“Winning” Afghanistan


Oftentimes, Democratic leaders seem hesitating about using the word “victory”. I’m not exactly sure why, though I get the sense that they feel that no one wins in war, or victory only comes at the expense of everyone else.

Americans, and particularly, our soldiers in Afghanistan, do not take such a narrow view. “Victory” can be defined many ways.

We could define it like the Soviets defined it—absolute destruction of the current political system in favor of a new political system. That would, of course, require crushing the wills of all the inhabitants of Afghanistan, and is, quite obviously, impossible.

Or we could define it like Americans define it—liberation from foreign tyrants. In this case, the tyrants being the Taliban and Al Qaeda. Victory in this case would look a lot different from victory in the Soviet case.

Joshua Stanton at One Free Korea has a good summary of  what Major Jim Gant sees as a possible road to a victory we can all agree is good for everyone, except those who are trying to kill Americans and keep a backwards country backwards.

This kind of victory looks like this. We move in, about a half dozen soldiers at a time, to tribal regions where the Taliban is active. These six soldiers embed themselves with the local tribal leadership, integrating themselves into their culture and family. The six soldiers fight and work to protect the tribe from the Taliban, backed up by whatever assets they can call upon, from air strikes to artillery to boots on the ground, as appropriate. In exchange, the tribal leaders use their resources to protect the soldiers and themselves. Together, the tribe begins to take responsibility for their own security, driving out the Taliban and Al Qaeda.
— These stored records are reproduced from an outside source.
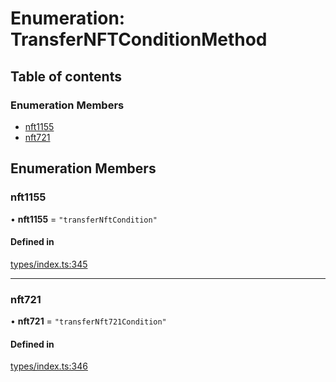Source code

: # Enumeration: TransferNFTConditionMethod

## Table of contents

### Enumeration Members

- [nft1155](TransferNFTConditionMethod.md#nft1155)
- [nft721](TransferNFTConditionMethod.md#nft721)

## Enumeration Members

### nft1155

• **nft1155** = ``"transferNftCondition"``

#### Defined in

[types/index.ts:345](https://github.com/nevermined-io/react-components/blob/01310ab/catalog/src/types/index.ts#L345)

___

### nft721

• **nft721** = ``"transferNft721Condition"``

#### Defined in

[types/index.ts:346](https://github.com/nevermined-io/react-components/blob/01310ab/catalog/src/types/index.ts#L346)
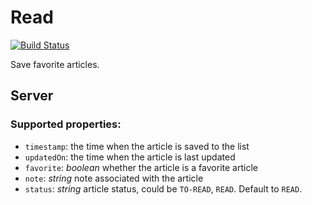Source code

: # Read

[![Build Status](https://travis-ci.org/tnguyen14/read.svg?branch=master)](https://travis-ci.org/tnguyen14/read)

Save favorite articles.

## Server

### Supported properties:

- `timestamp`: the time when the article is saved to the list
- `updatedOn`: the time when the article is last updated
- `favorite`: _boolean_ whether the article is a favorite article
- `note`: _string_ note associated with the article
- `status`: _string_ article status, could be `TO-READ`, `READ`. Default to `READ`.
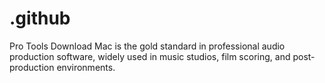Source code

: # .github
Pro Tools Download Mac is the gold standard in professional audio production software, widely used in music studios, film scoring, and post-production environments.
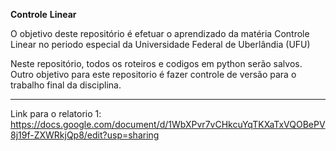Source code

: **Controle** **Linear**

O objetivo deste repositório é efetuar o aprendizado da matéria Controle Linear no periodo especial da Universidade Federal de Uberlândia (UFU)

Neste repositório, todos os roteiros e codigos em python serão salvos.
Outro objetivo para este repositorio é fazer controle de versão para o trabalho final da disciplina.

----------------------------------------------------------------------------------------------------------------------------------------------------------------


Link para o relatorio 1: https://docs.google.com/document/d/1WbXPvr7vCHkcuYqTKXaTxVQOBePV8j19f-ZXWRkjQp8/edit?usp=sharing
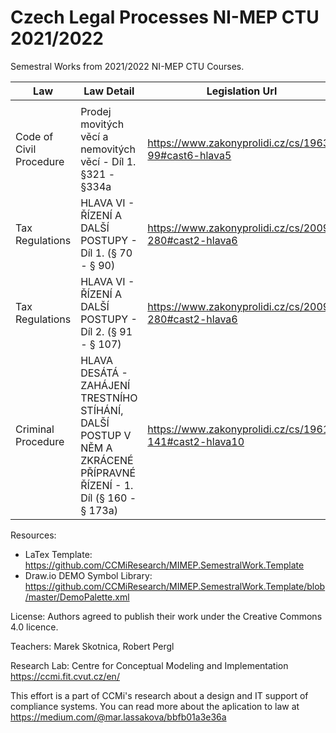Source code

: # Czech Legal Processes NI-MEP CTU 2021/2022

Semestral Works from 2021/2022 NI-MEP CTU Courses. 

| Law | Law Detail  | Legislation Url | Author |
| -- | ------------- | ------------- | ------------- |
|  |  |  |  |
| Code of Civil Procedure | Prodej movitých věcí a nemovitých věcí - Díl 1. §321 - §334a | https://www.zakonyprolidi.cz/cs/1963-99#cast6-hlava5 | Holý Viktor |
| Tax Regulations | HLAVA VI - ŘÍZENÍ A DALŠÍ POSTUPY - Díl 1. (§ 70 - § 90) |	https://www.zakonyprolidi.cz/cs/2009-280#cast2-hlava6 | Martínková Jana |
| Tax Regulations | HLAVA VI - ŘÍZENÍ A DALŠÍ POSTUPY - Díl 2. (§ 91 - § 107) | https://www.zakonyprolidi.cz/cs/2009-280#cast2-hlava6 | Matoušek Daniel |
| Criminal Procedure | 	HLAVA DESÁTÁ - ZAHÁJENÍ TRESTNÍHO STÍHÁNÍ, DALŠÍ POSTUP V NĚM A ZKRÁCENÉ PŘÍPRAVNÉ ŘÍZENÍ - 1. Díl (§ 160 - § 173a) | https://www.zakonyprolidi.cz/cs/1961-141#cast2-hlava10 | 	Starůstka Jan |


Resources: 
- LaTex Template: https://github.com/CCMiResearch/MIMEP.SemestralWork.Template
- Draw.io DEMO Symbol Library: https://github.com/CCMiResearch/MIMEP.SemestralWork.Template/blob/master/DemoPalette.xml

License: Authors agreed to publish their work under the Creative Commons 4.0 licence.  

Teachers: Marek Skotnica, Robert Pergl 

Research Lab: Centre for Conceptual Modeling and Implementation https://ccmi.fit.cvut.cz/en/

This effort is a part of CCMi's research about a design and IT support of compliance systems. You can read more about the aplication to law at https://medium.com/@mar.lassakova/bbfb01a3e36a 
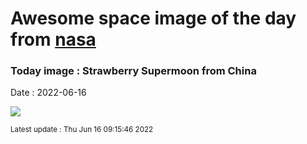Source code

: 
# Awesome space image of the day from [nasa](https://api.nasa.gov/)

### Today image : Strawberry Supermoon from China

Date : 2022-06-16


![](https://apod.nasa.gov/apod/image/2206/StrawberrySupermoonfromChina1024.jpg)

<small>Latest update : Thu Jun 16 09:15:46 2022</small>



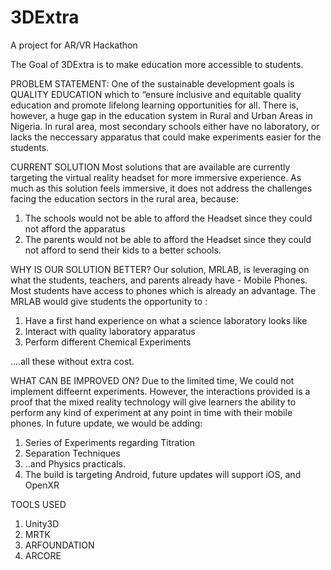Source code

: # 3DExtra
A project for AR/VR Hackathon

The Goal of 3DExtra is to make education more accessible to students.

PROBLEM STATEMENT:
One of the sustainable development goals is QUALITY EDUCATION which  to “ensure inclusive and equitable quality education and promote lifelong learning opportunities for all.
There is, however, a huge gap in the education system in Rural and Urban Areas in Nigeria. In rural area, most secondary schools either have no laboratory, or lacks the neccessary apparatus that could make experiments easier for the students.


CURRENT SOLUTION
Most solutions that are available are currently targeting the virtual reality headset for more immersive experience. As much as this solution feels immersive, it does not address the challenges facing the education sectors in the rural area, because:
1. The schools would not be able to afford the Headset since they could not afford the apparatus
2. The parents would not be able to afford the Headset since they could not afford to send their kids to a better schools.


WHY IS OUR SOLUTION BETTER?
Our solution, MRLAB, is leveraging on what the students, teachers, and parents already have - Mobile Phones.
Most students have access to phones which is already an advantage. The MRLAB would give students the opportunity to :
1. Have a first hand experience on what a science laboratory looks like
2. Interact with quality laboratory apparatus
3. Perform different Chemical Experiments

....all these without extra cost.


WHAT CAN BE IMPROVED ON?
Due to the limited time, We could not implement diffeernt experiments. However, the interactions provided is a proof that the mixed reality technology will give learners the ability to perform any kind of experiment at any point in time with their mobile phones.
In future update, we would be adding:
1. Series of Experiments regarding Titration
2. Separation Techniques
3. ..and Physics practicals.
4. The build is targeting Android, future updates will support iOS, and OpenXR


TOOLS USED
1. Unity3D
2. MRTK
3. ARFOUNDATION
4. ARCORE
When all is well, we say good-bye to our new friends and leave a calling card if they need more help.

Of course, this isn’t an ideal situation. It will require roughly putting our soldiers under the command of the tribal leaders. It they don’t want an air strike or boots on the ground, we can’t bring them into their area. However, these tribal leaders are not stupid. They are also not wusses. I don’t believe any tribal leader would turn down a partnership with coalition forces in Afghanistan if it meant liberty and independence for that tribe.

Now, this limited vision doesn’t give Americans everything they’d want. Afghanistan will not be a democracy with a centralized government. There won’t be equality among the sexes and the opium fields won’t go away.

But it will provide the seed for all of the things we would like Afghanistan to have. As the country becomes secure, and the Taliban eliminated as a threat to civil society, Afghanis will begin building cities and factories and schools and universities. As people begin aggregating around these central point of society, they will begin integrating and inter-marrying. Eventually, Afghanistan will become a melting pot.

The tribal structure could be a good basic political structure for a strong democratic republic. As each tribe is fully independent from the other, they will only aggregate functions of government that they feel like need to be aggregated. Perhaps they will stumble upon a federal system with strong local control similar to the Founding Father’s vision for America. This will ensure the greatest degree of liberty on a continuing basis.

Victory in Afghanistan is possible, as long as we define victory in the right way. As Americans, we need to understand what kinds of victory is possible and achievable, and maintain the political will to see it through. An Afghanistan with strong tribes and without the Taliban terrorizing it will no more allow Al Qaeda to run freely than West Virginia would.

I don’t like Obama, but I don’t think this kind of subtle yet important distinction between the different types of victory would be beyond his ability to understand. I believe he will pursue the right plan, as long as the people are willing to back him up on it.

Unfortunately, that means that the winning strategy is probably not sending more and more troops into Afghanistan, or strengthening the central government in Kabul. It probably won’t be very pretty either, nor will it happen overnight.